Paulo Sally é Promotor de Justiça do Estado do Rio de Janeiro

A atualidade de alguns autores causa catarses na intimidade humana. Impressionante! Sigmund Freud desligou o disjuntor da humanidade com a teoria do inconsciente. As descobertas do cientista de Viena levaram a knock down a prepotência da natureza humana. Não, não se repete aqui a histeria se somos naturalmente maus ou bons. Muito pelo contrário, consta-se cientificamente que somos. Humanos, demasiadamente humanos, como dizia Friedrich Nietzsche.

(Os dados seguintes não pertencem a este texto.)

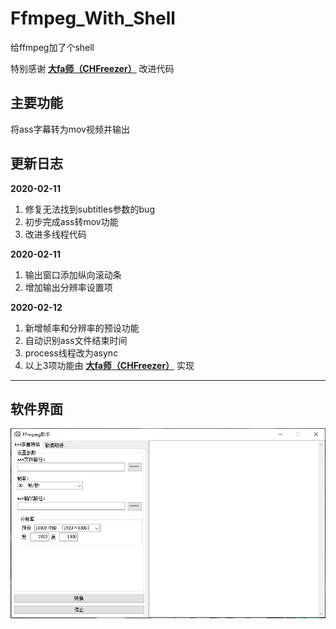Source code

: # Ffmpeg_With_Shell

给ffmpeg加了个shell  

特别感谢  [**大fa师（CHFreezer）**](https://github.com/0x3f3f3f3f") 改进代码  


## 主要功能
将ass字幕转为mov视频并输出  

## 更新日志  

**2020-02-11**  

1. 修复无法找到subtitles参数的bug  
2. 初步完成ass转mov功能  
3. 改进多线程代码  

**2020-02-11**

1. 输出窗口添加纵向滚动条  
2. 增加输出分辨率设置项  

**2020-02-12**

1. 新增帧率和分辨率的预设功能  
2. 自动识别ass文件结束时间  
3. process线程改为async  
4. 以上3项功能由 [**大fa师（CHFreezer）**](https://github.com/0x3f3f3f3f") 实现  

---
## 软件界面

<img src="readme/preview_blank.png" width = 640>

Cada vez mais observa-se uma pueril discussão a respeito da verdadeira natureza humana. Alguns, inclusive, defendem a sua inexistência. Quantos a esses, gostaria de indagá-los se então somos pedras ou árvores. Bem, não vou perder o meu tempo, e nem tomar o seu com essa desinteria teórica. Ora, se somos humanos, nossa natureza é humana, ou não? Se não temos uma natureza, somos o que afinal? Tábulas rasas? Páginas em branco? Bem, não é isso que nos mostra a história. Sem me alongar em minhas divagações, trago o leitor para um panorama atual. Atualíssimo. Vivíamos no âmbito da cultura – leia a expressão em lato sensu, em uma espécie de belle époque do Vale do Silício. As coisas mundanas andavam em certa ordem. Uma espécie reminiscente do faça amor, não faça guerra.

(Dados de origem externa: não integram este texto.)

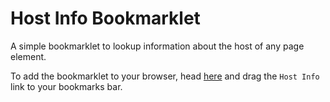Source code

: # Host Info Bookmarklet

A simple bookmarklet to lookup information about the host of any page element.

To add the bookmarklet to your browser, head
[here](http://gruns.github.io/HostInfoBookmarklet) and drag the `Host
Info` link to your bookmarks bar.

Deflagrou-se a crença, ressalva algumas exceções, que chegamos ao ponto ótimo da cultura. O início do século XX, caiu nessa mesma cilada. Embutidas e enlatadas estavam as ideias herméticas de que os vícios humanos estavam sendo dilacerados pela ideologia carinhosa do politicamente correto. Novamente, passou-se a acreditar que práticas de antissemitismos estavam definitivamente aniquiladas. Que a pedra angular dos direitos humanos tinha encontrado seu ápice nas mentes superiores dos milenares de plantão. Quanta bobagem! A Belle Époque, período considerado de expansão e progresso, nomeadamente a nível intelectual e artístico, culminou com a primeira guerra mundial, em 1914. O início do século XXI, não se fez de rogado. Repetiu a fórmula. Acreditou na cilada moduladora da natureza humana. Xeque-mate. Esqueceram de combinar com os russos.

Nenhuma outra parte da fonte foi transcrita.